3. 要求を受けて、SQL Server 側では、SQL Server Browser サービスが、SQL Server のインスタンス名と待ち受けポートに関する情報を含む UDP 応答パケットをクライアントへ送信します。
4. クライアントは、UDP 応答パケットを受信します。
5. クライアントは、UDP 応答パケットで受け取ったポート番号を使用して SQL Server に接続を行います。
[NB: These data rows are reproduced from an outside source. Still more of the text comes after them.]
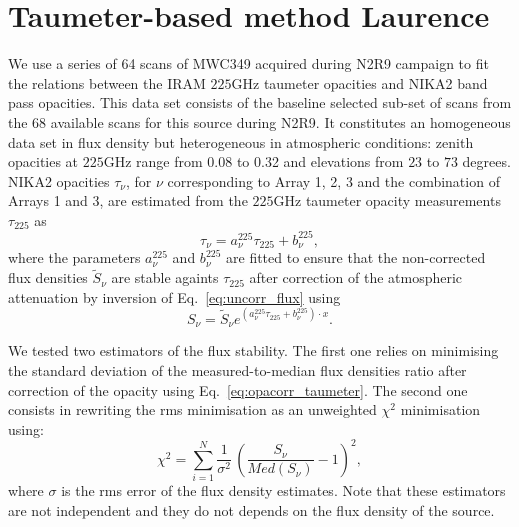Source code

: \section{Taumeter-based method {\color{blue} Laurence}}
\label{se:taumeter-method}

We use a series of 64 scans of MWC349
acquired during N2R9 campaign to fit the relations between the IRAM
$225$GHz taumeter opacities and NIKA2 band pass opacities. This data
set consists of the baseline selected sub-set of scans from the 68
available scans for this source during N2R9. It constitutes an
homogeneous data set in flux density but heterogeneous in atmospheric
conditions: zenith opacities at $225$GHz range from
0.08 to 0.32 and elevations from $23$ to $73$ degrees. NIKA2 opacities
$\tau_\nu$, for $\nu$ corresponding
to Array 1, 2, 3 and the combination of Arrays 1 and 3, are estimated
from the $225$GHz taumeter opacity measurements $\tau_{225}$ as
\begin{equation}  
  \tau_\nu =  a_\nu^{225}\tau_{225} + b_\nu^{225},          
\end{equation}
where the parameters $a_\nu^{225}$ and $b_\nu^{225}$ are fitted to ensure
that the non-corrected flux densities $\tilde{S}_\nu$ are stable againts
$\tau_{225}$ after correction of the atmospheric attenuation by
inversion of Eq.~\ref{eq:uncorr_flux} using 
\begin{equation}  
  S_\nu = \tilde{S}_\nu e^{(a_\nu^{225}\tau_{225} + b_\nu^{225}) \cdot x}.
  \label{eq:opacorr_taumeter}
\end{equation}

We tested two estimators of the flux stability. The first one relies
on minimising the
standard deviation of the measured-to-median flux densities ratio
after correction of the opacity using Eq.~\ref{eq:opacorr_taumeter}. The second
one consists in rewriting the rms minimisation as an unweighted
$\chi^2$ minimisation using:
\begin{equation}
\chi^2 = \sum_{i=1}^{N} \frac{1}{\sigma^2} \, \left( \frac{S_\nu}{Med(S_\nu)} -1 \right)^2,  
\end{equation}
where $\sigma$ is the rms error of the flux density estimates. Note
that these estimators are not independent and they do not depends on
the flux density of the source.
しかし、前述の条件を満たす環境において、4. の処理(サーバからの UDP 応答パケットの受信)までは完了していますが、Windows Vista 以降の OS では、ファイア ウォールにおいて、UDP 応答パケットを破棄することになります。これにより、フェーズ 5. の接続処理に至らない状況となり、問題が発生します。この動作については、弊社でも問題と捉えており、SQL Server 2008 SP1 にて動作が変更され、事象が発生しないように実装変更が行われました。  

image

この現象については、以下をご参照ください。

Windows Vista または Windows Server 2008 を実行しているクライアント コンピュータ上で SQL Server の名前付きインスタンスに接続するとエラー メッセージ “指定された SQL Server が見つかりません” または “指定された Server/Instance の位置を特定しているときにエラーが発生しました” が表示される
http://support.microsoft.com/kb/944390

技術情報 944390について

この問題を例えていうと、「うちの娘に良くわからん素性のやつは会わせられん」とお父様が勝手に彼氏からの手紙を捨てちゃって、娘からすると彼から連絡がないのでもういいわ…あきらめましょう、となって関係が終わっちゃったという感じです。

…はい、わけわかりませんね。ちょっと整理します。

・娘さん    … 接続元のクライアントのアプリケーション
・お父さん… Windows Firewall
・素性の良くわからない彼氏 … クラスタ化された SQL Server
※ 娘とお父さんはおなじおうち ( = 同じマシン) に住んでいます。

上記の一連の接続までの流れのうち、フェーズ 3. において、SQL Server 側は UDP 応答パケットに SQL Server が稼動しているマシンの “物理” IP アドレスを含めます。しかしクラスタ環境の場合、クライアントから見える IP アドレスは “仮想” IP アドレスになります。
そのため、クラスタ環境では上記 2 つの異なる IP アドレスが存在する形となります。    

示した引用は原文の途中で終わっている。